Professor Tingay said while the Murchison region had appealed at the time of planning for SKA-Low, it might not have the same appeal now.
"Those sites were selected because they were pristine, away from humans, away from cities, away from FM radio transmitters, TV transmitters, away from electronics," he said.
"If you were choosing that site today, you'd need to take into account that there's this level of interference from space that you can't escape.
"What's the point of putting a telescope in a pristine location, which is remote, difficult to work at, expensive, when you can't escape the interference anyway."

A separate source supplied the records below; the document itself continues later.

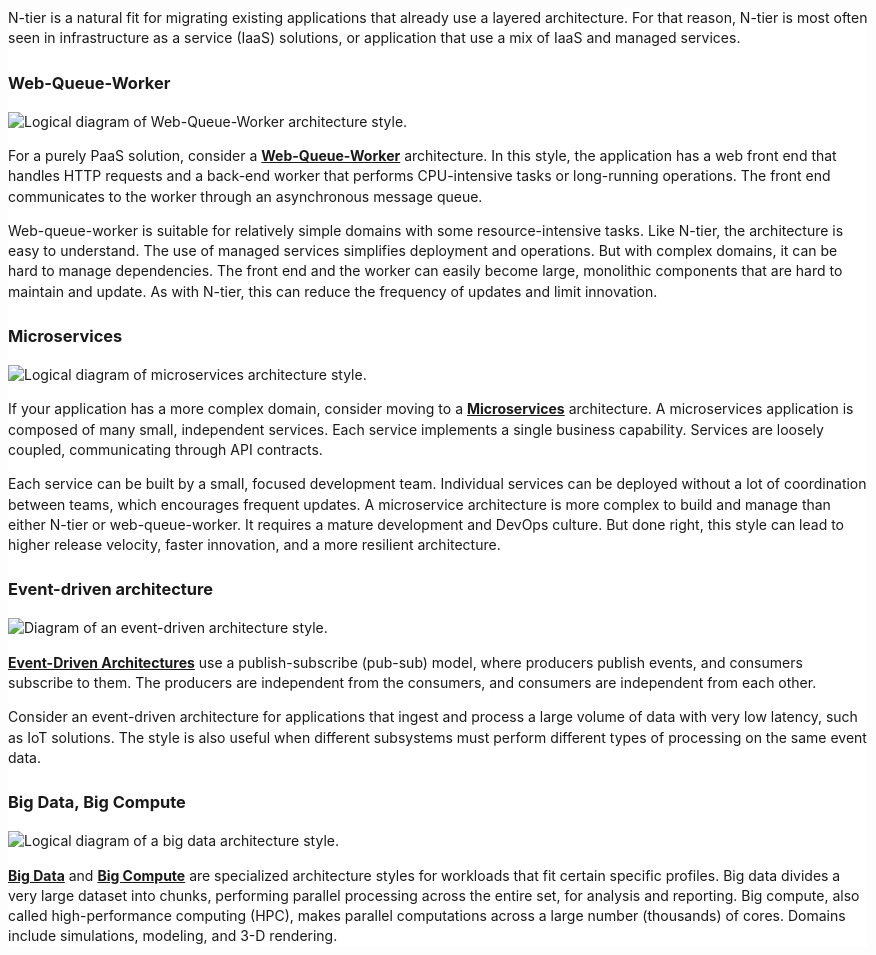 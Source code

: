 N-tier is a natural fit for migrating existing applications that already use a layered architecture. For that reason, N-tier is most often seen in infrastructure as a service (IaaS) solutions, or application that use a mix of IaaS and managed services.

### Web-Queue-Worker

![Logical diagram of Web-Queue-Worker architecture style.](./images/web-queue-worker-logical.svg)

For a purely PaaS solution, consider a **[Web-Queue-Worker](./web-queue-worker.yml)** architecture. In this style, the application has a web front end that handles HTTP requests and a back-end worker that performs CPU-intensive tasks or long-running operations. The front end communicates to the worker through an asynchronous message queue.

Web-queue-worker is suitable for relatively simple domains with some resource-intensive tasks. Like N-tier, the architecture is easy to understand. The use of managed services simplifies deployment and operations. But with complex domains, it can be hard to manage dependencies. The front end and the worker can easily become large, monolithic components that are hard to maintain and update. As with N-tier, this can reduce the frequency of updates and limit innovation.

### Microservices

![Logical diagram of microservices architecture style.](../../includes/images/microservices-logical.png)

If your application has a more complex domain, consider moving to a **[Microservices][microservices]** architecture. A microservices application is composed of many small, independent services. Each service implements a single business capability. Services are loosely coupled, communicating through API contracts.

Each service can be built by a small, focused development team. Individual services can be deployed without a lot of coordination between teams, which encourages frequent updates. A microservice architecture is more complex to build and manage than either N-tier or web-queue-worker. It requires a mature development and DevOps culture. But done right, this style can lead to higher release velocity, faster innovation, and a more resilient architecture.

### Event-driven architecture

![Diagram of an event-driven architecture style.](./images/event-driven.svg)

**[Event-Driven Architectures](./event-driven.yml)** use a publish-subscribe (pub-sub) model, where producers publish events, and consumers subscribe to them. The producers are independent from the consumers, and consumers are independent from each other.

Consider an event-driven architecture for applications that ingest and process a large volume of data with very low latency, such as IoT solutions. The style is also useful when different subsystems must perform different types of processing on the same event data.

### Big Data, Big Compute

![Logical diagram of a big data architecture style.](./images/big-data-logical.svg)

**[Big Data](./big-data.yml)** and **[Big Compute](./big-compute.yml)** are specialized architecture styles for workloads that fit certain specific profiles. Big data divides a very large dataset into chunks, performing parallel processing across the entire set, for analysis and reporting. Big compute, also called high-performance computing (HPC), makes parallel computations across a large number (thousands) of cores. Domains include simulations, modeling, and 3-D rendering.


[ball-of-mud]: https://en.wikipedia.org/wiki/Big_ball_of_mud
[microservices]: ./microservices.yml
[n-tier]: ./n-tier.yml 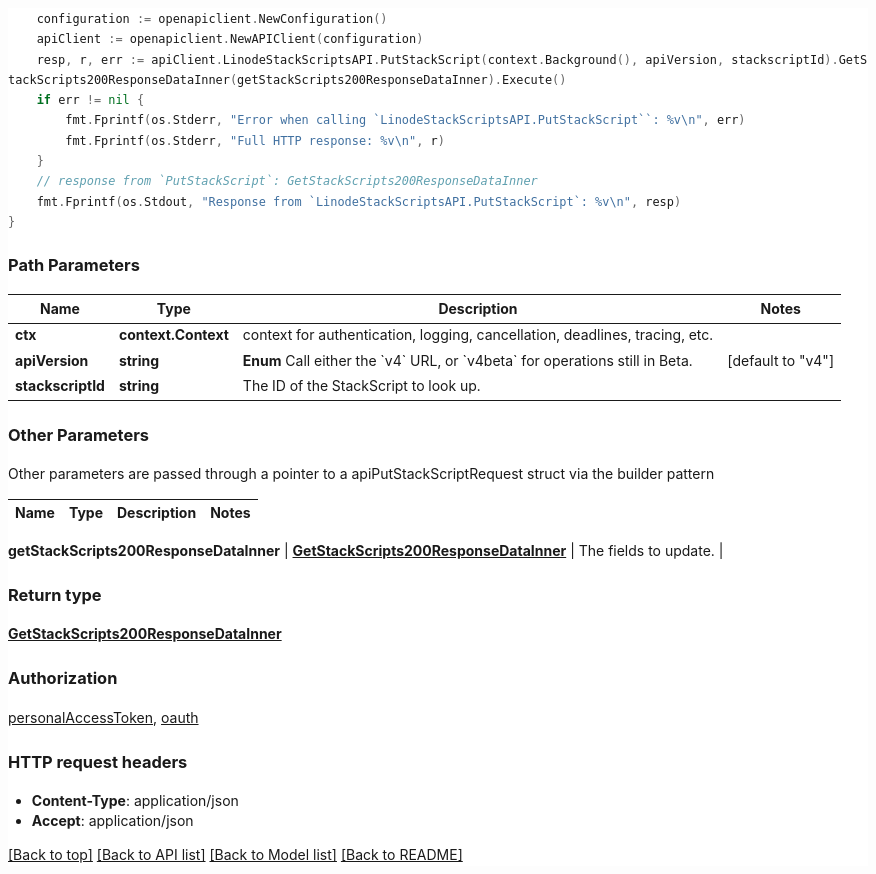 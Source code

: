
 ```go
	configuration := openapiclient.NewConfiguration()
	apiClient := openapiclient.NewAPIClient(configuration)
	resp, r, err := apiClient.LinodeStackScriptsAPI.PutStackScript(context.Background(), apiVersion, stackscriptId).GetStackScripts200ResponseDataInner(getStackScripts200ResponseDataInner).Execute()
	if err != nil {
		fmt.Fprintf(os.Stderr, "Error when calling `LinodeStackScriptsAPI.PutStackScript``: %v\n", err)
		fmt.Fprintf(os.Stderr, "Full HTTP response: %v\n", r)
	}
	// response from `PutStackScript`: GetStackScripts200ResponseDataInner
	fmt.Fprintf(os.Stdout, "Response from `LinodeStackScriptsAPI.PutStackScript`: %v\n", resp)
}
```

### Path Parameters


Name | Type | Description  | Notes
------------- | ------------- | ------------- | -------------
**ctx** | **context.Context** | context for authentication, logging, cancellation, deadlines, tracing, etc.
**apiVersion** | **string** | __Enum__ Call either the &#x60;v4&#x60; URL, or &#x60;v4beta&#x60; for operations still in Beta. | [default to &quot;v4&quot;]
**stackscriptId** | **string** | The ID of the StackScript to look up. | 

### Other Parameters

Other parameters are passed through a pointer to a apiPutStackScriptRequest struct via the builder pattern


Name | Type | Description  | Notes
------------- | ------------- | ------------- | -------------


 **getStackScripts200ResponseDataInner** | [**GetStackScripts200ResponseDataInner**](GetStackScripts200ResponseDataInner.md) | The fields to update. | 

### Return type

[**GetStackScripts200ResponseDataInner**](GetStackScripts200ResponseDataInner.md)

### Authorization

[personalAccessToken](../README.md#personalAccessToken), [oauth](../README.md#oauth)

### HTTP request headers

- **Content-Type**: application/json
- **Accept**: application/json

[[Back to top]](#) [[Back to API list]](../README.md#documentation-for-api-endpoints)
[[Back to Model list]](../README.md#documentation-for-models)
[[Back to README]](../README.md)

But Professor Tingay said it was important to recognise the social good being delivered by satellites, such as fast internet for isolated and disadvantaged areas.
"There's a social good element to what the satellite operators are doing and you've got to balance that up against possible impacts to things like radio astronomy," he said.
Dealing with 'more and more' satellites
Dr David Gozzard is a physicist at the International Centre for Radio Astronomy Research at the University of Western Australia.
He said radio astronomers did their observations in internationally agreed clear bands that were reserved for science, but the problem was accidental transmissions bleeding into those wave bands.
"The onboard computers and electronics are creating enough interference that our sensitive telescopes on the ground are seeing," Dr Gozzard said.
"It gets harder and harder to remove the noise created by this proliferation of satellites as there are more and more satellites transmitting on different wavelengths.
"Astronomers have to find new ways of filtering out that noise."
The picture below shows the lines where SpaceX's Starlink satellites have passed over Australia.
Dr Gozzard said astronomers had been facing interference from satellites for some time and were always finding new ways to peer though the noise.
Telescope to last 50 years
SKA Observatory's Federico Di Vruno remains positive, saying that the life of the satellites will be to their advantage.
"We are building a telescope that will last 50 years," he said.
"The advantage is that the low orbit satellites have a short life [five years].
"They need to change or place new satellites up there, so there is an opportunity for revision for technologies to try and make satellites less noisy."
The chief operations scientist for SKA-Low, Professor Cath Trott, said the Murchison project would be able to overcome the satellite noise, and would be able to meet its goal of detecting faint noises beyond the Milky Way.
"There's still a large amount of uncertainty as to what the effects of these satellites will be," she said.
"Some of the work that has been done by some of the existing radio telescopes has been quite preliminary and by necessity they've had to extrapolate to what the impact could be and so the research [into satellite noise effects] that's underway now is really important for us to understand that.
"We have a lot of techniques to get rid of the really loud frequencies and listen to where we want to observe.
"I think we'll do great science with it."